**WHAT TO WORK ON**. Only lines with the string "lang" are wanted. Pull them out of the data.

Records from a data collection
= Beginning of Section =

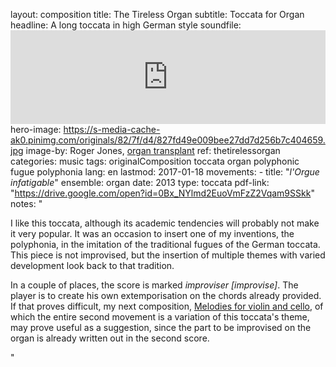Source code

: 
layout: composition
title: The Tireless Organ
subtitle: Toccata for Organ
headline: A long toccata in high German style
soundfile: <iframe src="http://logamp.com/1746/music/tracks/13223?vision&responsive" name="logampIFrame" scrolling="no" frameborder="0" width="100%" height="150px"></iframe>
hero-image: https://s-media-cache-ak0.pinimg.com/originals/82/7f/d4/827fd49e009bee27dd7d256b7c404659.jpg
image-by: Roger Jones, <a href='https://www.flickr.com/photos/rogerjones/14407553812/in/photolist-nX9tNd-8PYToa-5mgjBK-c37nb-awNpt9-cvuKF5-abG6hQ-LwFWZ-DNVfu-EbBeqc-3gQjRJ-6oQFp9-4RFnjo-agCfzq-bx56Kd-cUgP2W-bWQ6jG-cUgPGs-6r9Fe5-7XD885-7VZPmq-fbEFzT-qEhVN7-rA4s8-DrJEyd-71C8vq-bhB1hK-sZup4t-8767Cw-6cJEGJ-5T6ZuN-2zQoLJ-qvEUs-qF4yAz-8mFBNy-fisC5A-bwPfLM-9tV3FL-F67Bzz-6Y79VH-fKKmTo-3jYZ8z-78Sgmq-7fFrWj-5kuKae-AzxeBA-7GrpUV-4vtfkT-4Qpesx-ag33hd' target='_new'>organ transplant</a>
ref: thetirelessorgan
categories: music
tags: originalComposition toccata organ polyphonic fugue polyphonia
lang: en
lastmod: 2017-01-18
movements:
    - title: "<em lang='fr'>l'Orgue infatigable</em>"
      ensemble: organ
      date: 2013
      type: toccata
      pdf-link: "https://drive.google.com/open?id=0Bx_NYlmd2EuoVmFzZ2Vqam9SSkk"
      notes: "<p>I like this <span itemprop="musicCompositionForm">toccata</span>, although its academic tendencies will probably not make it very popular. It was an occasion to insert one of my inventions, the polyphonia, in the imitation of the traditional fugues of the German toccata. This piece is not improvised, but the insertion of multiple themes with varied development look back to that tradition.</p>
<p>In a couple of places, the score is marked <em>improviser</em> <em>[improvise]</em>. The player is to create his own extemporisation on the chords already provided. If that proves difficult, my next composition, <a href="my-compositions/opus-16.html">Melodies for violin and cello</a>, of which the entire second movement is a variation of this toccata's theme, may prove useful as a suggestion, since the part to be improvised on the organ is already written out in the second score.</p>"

= End of Section =

**ANSWER TO THE EXERCISE**.
lang: en
    - title: "<em lang='fr'>l'Orgue infatigable</em>"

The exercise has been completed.